It depends on several factors. Generally a 300gr in a .44 mag will be slow enough that the velocity wont cause leading without a gas check but if your bore is on the larger side or is rough you can get leading whether you have a gas check or not.
You want the bullets .001" to .002" over groove diameter which varies from barrel to barrel even in brand new factory firearms. My Marlin 1894 with Micro-Groove rifling slugs at .4315" which is quite large for .44 mag. Micro-Groove have special considerations for cast as well and pretty much always need a gas check.
If you have a rough or pitted, uneven bore you can also get leading.
If you have a really generous throat/forcing cone in your rifle/revolver you can get pretty bad leading there if you don't use bullets sized for that instead of the bore.
I had leading near the muzzle in a .45-70 that I shot plain-base cast through when I approached 1700fps. If I stayed under that I was fine.
In short, the answer is "it depends". A lot more detail is required to make an educated guess. If you haven't slugged your bore yet there is no way to tell even if other factors are known.
Where you can run into issues with hard cast is in medium loads where the lube is not enough to seal the gasses but the base of the bullet isn't filling the rifling fully allowing the gas to slip by.

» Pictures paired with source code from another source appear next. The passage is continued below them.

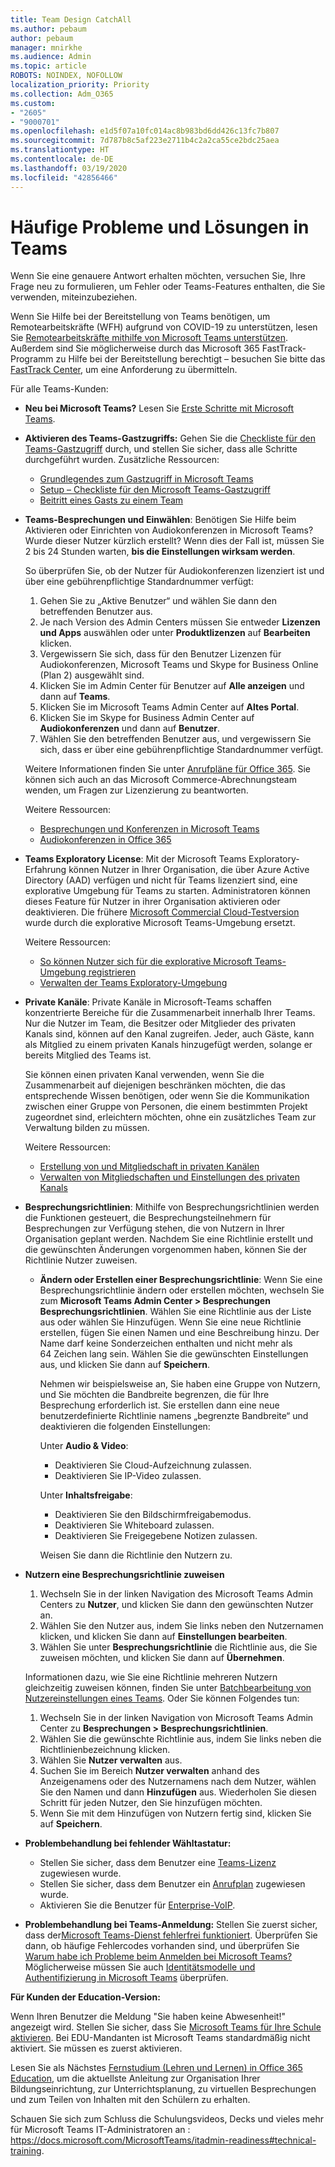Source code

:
 ```yaml
---
title: Team Design CatchAll
ms.author: pebaum
author: pebaum
manager: mnirkhe
ms.audience: Admin
ms.topic: article
ROBOTS: NOINDEX, NOFOLLOW
localization_priority: Priority
ms.collection: Adm_O365
ms.custom:
- "2605"
- "9000701"
ms.openlocfilehash: e1d5f07a10fc014ac8b983bd6dd426c13fc7b807
ms.sourcegitcommit: 7d787b8c5af223e2711b4c2a2ca55ce2bdc25aea
ms.translationtype: HT
ms.contentlocale: de-DE
ms.lasthandoff: 03/19/2020
ms.locfileid: "42856466"
---
```

# <a name="teams-common-issues-and-resolutions"></a>Häufige Probleme und Lösungen in Teams

Wenn Sie eine genauere Antwort erhalten möchten, versuchen Sie, Ihre Frage neu zu formulieren, um Fehler oder Teams-Features enthalten, die Sie verwenden, miteinzubeziehen.

Wenn Sie Hilfe bei der Bereitstellung von Teams benötigen, um Remotearbeitskräfte (WFH) aufgrund von COVID-19 zu unterstützen, lesen Sie [Remotearbeitskräfte mithilfe von Microsoft Teams unterstützen](https://docs.microsoft.com/microsoftteams/support-remote-work-with-teams). Außerdem sind Sie möglicherweise durch das Microsoft 365 FastTrack-Programm zu Hilfe bei der Bereitstellung berechtigt – besuchen Sie bitte das [FastTrack Center](https://www.microsoft.com/fasttrack), um eine Anforderung zu übermitteln.

Für alle Teams-Kunden:

- **Neu bei Microsoft Teams?** Lesen Sie [Erste Schritte mit Microsoft Teams](https://docs.microsoft.com/microsoftteams/get-started-with-teams-quick-start).
- **Aktivieren des Teams-Gastzugriffs:** Gehen Sie die [Checkliste für den Teams-Gastzugriff](https://docs.microsoft.com/microsoftteams/guest-access-checklist) durch, und stellen Sie sicher, dass alle Schritte durchgeführt wurden. Zusätzliche Ressourcen:
    - [Grundlegendes zum Gastzugriff in Microsoft Teams](https://docs.microsoft.com/microsoftteams/guest-access)
    - [Setup – Checkliste für den Microsoft Teams-Gastzugriff](https://docs.microsoft.com/microsoftteams/guest-access-checklist)
    - [Beitritt eines Gasts zu einem Team](https://docs.microsoft.com/microsoftteams/guest-joins)

- **Teams-Besprechungen und Einwählen**: Benötigen Sie Hilfe beim Aktivieren oder Einrichten von Audiokonferenzen in Microsoft Teams? Wurde dieser Nutzer kürzlich erstellt? Wenn dies der Fall ist, müssen Sie 2 bis 24 Stunden warten, **bis die Einstellungen wirksam werden**. 

    So überprüfen Sie, ob der Nutzer für Audiokonferenzen lizenziert ist und über eine gebührenpflichtige Standardnummer verfügt:
    1.    Gehen Sie zu „Aktive Benutzer“ und wählen Sie dann den betreffenden Benutzer aus.
    2.    Je nach Version des Admin Centers müssen Sie entweder **Lizenzen und Apps** auswählen oder unter **Produktlizenzen** auf **Bearbeiten** klicken.
    3.    Vergewissern Sie sich, dass für den Benutzer Lizenzen für Audiokonferenzen, Microsoft Teams und Skype for Business Online (Plan 2) ausgewählt sind.
    4.    Klicken Sie im Admin Center für Benutzer auf **Alle anzeigen** und dann auf **Teams**.
    5.    Klicken Sie im Microsoft Teams Admin Center auf **Altes Portal**.
    6.    Klicken Sie im Skype for Business Admin Center auf **Audiokonferenzen** und dann auf **Benutzer**.
    7.    Wählen Sie den betreffenden Benutzer aus, und vergewissern Sie sich, dass er über eine gebührenpflichtige Standardnummer verfügt.
    
    Weitere Informationen finden Sie unter [Anrufpläne für Office 365](https://docs.microsoft.com/microsoftteams/calling-plans-for-office-365). Sie können sich auch an das Microsoft Commerce-Abrechnungsteam wenden, um Fragen zur Lizenzierung zu beantworten.

    Weitere Ressourcen:

    - [Besprechungen und Konferenzen in Microsoft Teams](https://docs.microsoft.com/microsoftteams/deploy-meetings-microsoft-teams-landing-page)
    - [Audiokonferenzen in Office 365](https://docs.microsoft.com/microsoftteams/audio-conferencing-in-office-365)

- **Teams Exploratory License**: Mit der Microsoft Teams Exploratory-Erfahrung können Nutzer in Ihrer Organisation, die über Azure Active Directory (AAD) verfügen und nicht für Teams lizenziert sind, eine explorative Umgebung für Teams zu starten. Administratoren können dieses Feature für Nutzer in ihrer Organisation aktivieren oder deaktivieren. Die frühere [Microsoft Commercial Cloud-Testversion](https://docs.microsoft.com/microsoftteams/iw-trial-teams) wurde durch die explorative Microsoft Teams-Umgebung ersetzt.

    Weitere Ressourcen:

    - [So können Nutzer sich für die explorative Microsoft Teams-Umgebung registrieren](https://docs.microsoft.com/microsoftteams/teams-exploratory#how-users-sign-up-for-the-teams-exploratory-experience)
    - [Verwalten der Teams Exploratory-Umgebung](https://docs.microsoft.com/microsoftteams/teams-exploratory#manage-the-teams-exploratory-experience)

- **Private Kanäle**: Private Kanäle in Microsoft-Teams schaffen konzentrierte Bereiche für die Zusammenarbeit innerhalb Ihrer Teams. Nur die Nutzer im Team, die Besitzer oder Mitglieder des privaten Kanals sind, können auf den Kanal zugreifen. Jeder, auch Gäste, kann als Mitglied zu einem privaten Kanals hinzugefügt werden, solange er bereits Mitglied des Teams ist.

    Sie können einen privaten Kanal verwenden, wenn Sie die Zusammenarbeit auf diejenigen beschränken möchten, die das entsprechende Wissen benötigen, oder wenn Sie die Kommunikation zwischen einer Gruppe von Personen, die einem bestimmten Projekt zugeordnet sind, erleichtern möchten, ohne ein zusätzliches Team zur Verwaltung bilden zu müssen.

    Weitere Ressourcen:
    - [Erstellung von und Mitgliedschaft in privaten Kanälen](https://docs.microsoft.com/microsoftteams/private-channels#private-channel-creation-and-membership)
    - [Verwalten von Mitgliedschaften und Einstellungen des privaten Kanals](https://docs.microsoft.com/microsoftteams/private-channels#manage-private-channel-membership-and-settings)

- **Besprechungsrichtlinien**: Mithilfe von Besprechungsrichtlinien werden die Funktionen gesteuert, die Besprechungsteilnehmern für Besprechungen zur Verfügung stehen, die von Nutzern in Ihrer Organisation geplant werden. Nachdem Sie eine Richtlinie erstellt und die gewünschten Änderungen vorgenommen haben, können Sie der Richtlinie Nutzer zuweisen. 
    - **Ändern oder Erstellen einer Besprechungsrichtlinie**: Wenn Sie eine Besprechungsrichtlinie ändern oder erstellen möchten, wechseln Sie zum **Microsoft Teams Admin Center > Besprechungen Besprechungsrichtlinien**. Wählen Sie eine Richtlinie aus der Liste aus oder wählen Sie Hinzufügen. Wenn Sie eine neue Richtlinie erstellen, fügen Sie einen Namen und eine Beschreibung hinzu. Der Name darf keine Sonderzeichen enthalten und nicht mehr als 64 Zeichen lang sein. Wählen Sie die gewünschten Einstellungen aus, und klicken Sie dann auf **Speichern**.

        Nehmen wir beispielsweise an, Sie haben eine Gruppe von Nutzern, und Sie möchten die Bandbreite begrenzen, die für Ihre Besprechung erforderlich ist. Sie erstellen dann eine neue benutzerdefinierte Richtlinie namens „begrenzte Bandbreite“ und deaktivieren die folgenden Einstellungen:

        Unter **Audio & Video**:
        - Deaktivieren Sie Cloud-Aufzeichnung zulassen.
        - Deaktivieren Sie IP-Video zulassen.

        Unter **Inhaltsfreigabe**:
        - Deaktivieren Sie den Bildschirmfreigabemodus.
        - Deaktivieren Sie Whiteboard zulassen.
        - Deaktivieren Sie Freigegebene Notizen zulassen.

        Weisen Sie dann die Richtlinie den Nutzern zu.

- **Nutzern eine Besprechungsrichtlinie zuweisen**

    1. Wechseln Sie in der linken Navigation des Microsoft Teams Admin Centers zu **Nutzer**, und klicken Sie dann den gewünschten Nutzer an.
    2. Wählen Sie den Nutzer aus, indem Sie links neben den Nutzernamen klicken, und klicken Sie dann auf **Einstellungen bearbeiten**.
    3. Wählen Sie unter **Besprechungsrichtlinie** die Richtlinie aus, die Sie zuweisen möchten, und klicken Sie dann auf **Übernehmen**.

    Informationen dazu, wie Sie eine Richtlinie mehreren Nutzern gleichzeitig zuweisen können, finden Sie unter [Batchbearbeitung von Nutzereinstellungen eines Teams](https://docs.microsoft.com/microsoftteams/edit-user-settings-in-bulk). Oder Sie können Folgendes tun:

    1. Wechseln Sie in der linken Navigation von Microsoft Teams Admin Center zu **Besprechungen > Besprechungsrichtlinien**.
    2. Wählen Sie die gewünschte Richtlinie aus, indem Sie links neben die Richtlinienbezeichnung klicken.
    3. Wählen Sie **Nutzer verwalten** aus.
    4. Suchen Sie im Bereich **Nutzer verwalten** anhand des Anzeigenamens oder des Nutzernamens nach dem Nutzer, wählen Sie den Namen und dann **Hinzufügen** aus. Wiederholen Sie diesen Schritt für jeden Nutzer, den Sie hinzufügen möchten.
    5. Wenn Sie mit dem Hinzufügen von Nutzern fertig sind, klicken Sie auf **Speichern**.

- **Problembehandlung bei fehlender Wähltastatur:**  

    - Stellen Sie sicher, dass dem Benutzer eine [Teams-Lizenz](https://docs.microsoft.com/MicrosoftTeams/assign-teams-licenses) zugewiesen wurde.
    - Stellen Sie sicher, dass dem Benutzer ein [Anrufplan](https://docs.microsoft.com/MicrosoftTeams/calling-plan-landing-page) zugewiesen wurde.
    - Aktivieren Sie die Benutzer für [Enterprise-VoIP](https://docs.microsoft.com/skypeforbusiness/skype-for-business-hybrid-solutions/plan-your-phone-system-cloud-pbx-solution/enable-users-for-enterprise-voice-online-and-phone-system-voicemail#to-enable-your-users-for-phone-system-in-office-365-voice-and-voicemail).

- **Problembehandlung bei Teams-Anmeldung:** Stellen Sie zuerst sicher, dass der[Microsoft Teams-Dienst fehlerfrei funktioniert](https://admin.microsoft.com/Adminportal/Home?source=applauncher#/servicehealth). Überprüfen Sie dann, ob häufige Fehlercodes vorhanden sind, und überprüfen Sie [Warum habe ich Probleme beim Anmelden bei Microsoft Teams?](https://support.office.com/article/a02f683b-61a3-4008-9447-ee60c5593b0f)  Möglicherweise müssen Sie auch [Identitätsmodelle und Authentifizierung in Microsoft Teams](https://docs.microsoft.com/MicrosoftTeams/identify-models-authentication) überprüfen.

**Für Kunden der Education-Version:**

Wenn Ihren Benutzer die Meldung "Sie haben keine Abwesenheit!" angezeigt wird. Stellen Sie sicher, dass Sie [Microsoft Teams für Ihre Schule aktivieren](https://docs.microsoft.com/microsoft-365/education/intune-edu-trial/enable-microsoft-teams). Bei EDU-Mandanten ist Microsoft Teams standardmäßig nicht aktiviert. Sie müssen es zuerst aktivieren.

Lesen Sie als Nächstes [Fernstudium (Lehren und Lernen) in Office 365 Education](https://support.office.com/article/remote-teaching-and-learning-in-office-365-education-f651ccae-7b65-478b-8366-51bb884025c4), um die aktuellste Anleitung zur Organisation Ihrer Bildungseinrichtung, zur Unterrichtsplanung, zu virtuellen Besprechungen und zum Teilen von Inhalten mit den Schülern zu erhalten.

Schauen Sie sich zum Schluss die Schulungsvideos, Decks und vieles mehr für Microsoft Teams IT-Administratoren an : https://docs.microsoft.com/MicrosoftTeams/itadmin-readiness#technical-training.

The lube doesn't seal the bore at all. Wax can't seal 30,000+ psi. The lube just lubricates the interface between lead and steel so the lead doesn't gall in the barrel. Without lube you would definitely have leading but not because of a gas seal. The bullet should be large enough (oversized .001-.002") to seal the entire barrel on it's own. The bullet should be swaged down to groove/bore diameter in the throat/forcing cone. Gas checks are used generally when the pressures are high enough to damage/deteriorate the lead alloy used. It's essentially a condom between the hot, high-pressure gasses and the (relatively) soft, malleable lead.